Brian: Sure. These are really the fundamentals of high performance. I didn't invent them, I just packaged them. It starts with vision. If you don't have a clear, compelling vision of where you want to go, then everything else doesn't matter. Because you're not building a life by design. You're not building a career by design. You're doing it by chance. And everybody talks about vision, but people gloss over it like it's fluff and it's not. It's the starting point of all high performance, because it's the first place we engage our thinking about what's possible for us. It's also the first place where we limit what we're capable of. So having a compelling vision…Tom, we don't start with business, we start with your life with the 12 week year.
What do you want your life to look like 5 years from today, and by the way, what would great look like? Not good, but great. God willing, you're going to be here. Let's make it great. Then we look at your career or your business and say, you know, “What do you need to do there to align and enable that life vision?” So there's a strong connection Monday through Friday what I'm doing and the life I want to live, because that makes it easier then for me to step out and do those things. Do those things that are different, and the things that I haven't done before. So without that compelling vision it's really difficult to take new ground. That's the why, right? That's the burning desire.

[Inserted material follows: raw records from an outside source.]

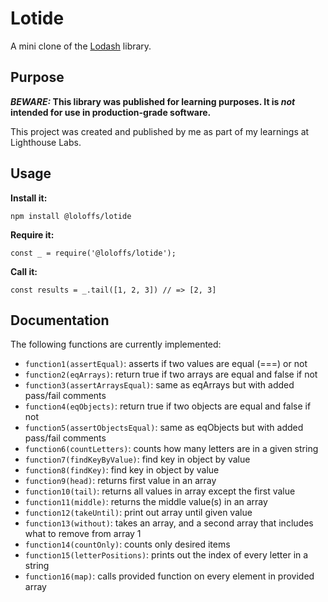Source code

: # Lotide

A mini clone of the [Lodash](https://lodash.com) library.

## Purpose

**_BEWARE:_ This library was published for learning purposes. It is _not_ intended for use in production-grade software.**

This project was created and published by me as part of my learnings at Lighthouse Labs. 

## Usage

**Install it:**

`npm install @loloffs/lotide`

**Require it:**

`const _ = require('@loloffs/lotide');`

**Call it:**

`const results = _.tail([1, 2, 3]) // => [2, 3]`

## Documentation

The following functions are currently implemented:

* `function1(assertEqual)`: asserts if two values are equal (===) or not
* `function2(eqArrays)`: return true if two arrays are equal and false if not
* `function3(assertArraysEqual)`: same as eqArrays but with added pass/fail comments
* `function4(eqObjects)`: return true if two objects are equal and false if not
* `function5(assertObjectsEqual)`: same as eqObjects but with added pass/fail comments
* `function6(countLetters)`: counts how many letters are in a given string
* `function7(findKeyByValue)`: find key in object by value
* `function8(findKey)`: find key in object by value
* `function9(head)`: returns first value in an array
* `function10(tail)`: returns all values in array except the first value
* `function11(middle)`: returns the middle value(s) in an array
* `function12(takeUntil)`: print out array until given value
* `function13(without)`: takes an array, and a second array that includes what to remove from array 1
* `function14(countOnly)`: counts only desired items
* `function15(letterPositions)`: prints out the index of every letter in a string
* `function16(map)`: calls provided function on every element in provided array
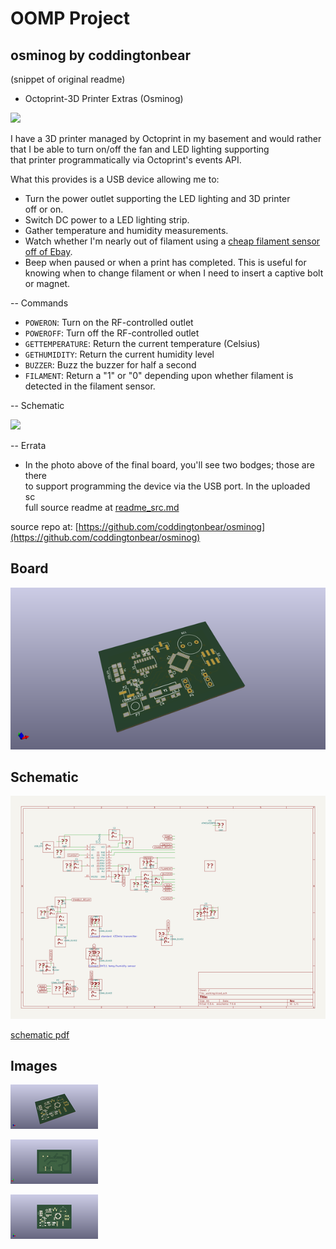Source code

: # OOMP Project  
## osminog  by coddingtonbear  
  
(snippet of original readme)  
  
- Octoprint-3D Printer Extras (Osminog)  
  
![](https://s3-us-west-2.amazonaws.com/coddingtonbear-public/github/osminog/osminog.jpeg)  
  
I have a 3D printer managed by Octoprint in my basement and would rather  
that I be able to turn on/off the fan and LED lighting supporting  
that printer programmatically via Octoprint's events API.  
  
What this provides is a USB device allowing me to:  
  
* Turn the power outlet supporting the LED lighting and 3D printer  
  off or on.  
* Switch DC power to a LED lighting strip.  
* Gather temperature and humidity measurements.  
* Watch whether I'm nearly out of filament using a [cheap filament sensor off of Ebay](https://www.ebay.com/i/371913487805?chn=ps&dispItem=1).  
* Beep when paused or when a print has completed.  This is useful for knowing when to change filament or when I need to insert a captive bolt or magnet.  
  
-- Commands  
  
* ``POWERON``: Turn on the RF-controlled outlet  
* ``POWEROFF``: Turn off the RF-controlled outlet  
* ``GETTEMPERATURE``: Return the current temperature (Celsius)  
* ``GETHUMIDITY``: Return the current humidity level  
* ``BUZZER``: Buzz the buzzer for half a second  
* ``FILAMENT``: Return a "1" or "0" depending upon whether filament is detected in the filament sensor.  
  
-- Schematic  
  
![](https://s3-us-west-2.amazonaws.com/coddingtonbear-public/github/osminog/osminog.svg)  
  
-- Errata  
  
* In the photo above of the final board, you'll see two bodges; those are there  
  to support programming the device via the USB port.  In the uploaded  
  sc  
  full source readme at [readme_src.md](readme_src.md)  
  
source repo at: [https://github.com/coddingtonbear/osminog](https://github.com/coddingtonbear/osminog)  
## Board  
  
[![working_3d.png](working_3d_600.png)](working_3d.png)  
## Schematic  
  
[![working_schematic.png](working_schematic_600.png)](working_schematic.png)  
  
[schematic pdf](working_schematic.pdf)  
## Images  
  
[![working_3d.png](working_3d_140.png)](working_3d.png)  
  
[![working_3d_back.png](working_3d_back_140.png)](working_3d_back.png)  
  
[![working_3d_front.png](working_3d_front_140.png)](working_3d_front.png)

The second discipline is once I'm clear with errors is building a plan. Now everyone plans, but most people don't execute. One of the primary breakdowns is in the planning process. So, most plans have too much in them. People are overwhelmed. They're diffused. Partly because they're trying to plan for a year. The other thing that's wrong with most plans is their conceptual or directional, they're not tactical. What I mean by that…some concepts might be like “cross-sell”, or “referrals”, or things like that. You can't execute that, right?
We've got to get down to where the…what we call “tactics”, which are statements that describe actions that I can take. Ask for referrals two times per day. So I get very clear on that. Again, what we're looking for there is the critical few. Both at the goal level and at the tactic level, you'll hear us talk a lot about less is more, because there's a physical capacity we have to how much we can execute on. So really looking for narrowing that down. Focusing it down to a couple of goals, and then the critical few tactics. The least amount of tactics in order to accomplish the goal. So we've got vision, planning…but you know, Mike Tyson said, “Everyone has a plan until they get hit in the mouth,” so a plan is not enough.
Process control is that third discipline. That's just our term for tools and events that help you work the plan. So let me give you an example. Michael Phelps…forget about his recent newsworthy events. Think about Michael as a swimmer. It's pretty tough to argue with, right? The most decorated Olympian ever, but I can promise you there were days he didn't feel like training or didn't feel like getting into the pool, and yet he did.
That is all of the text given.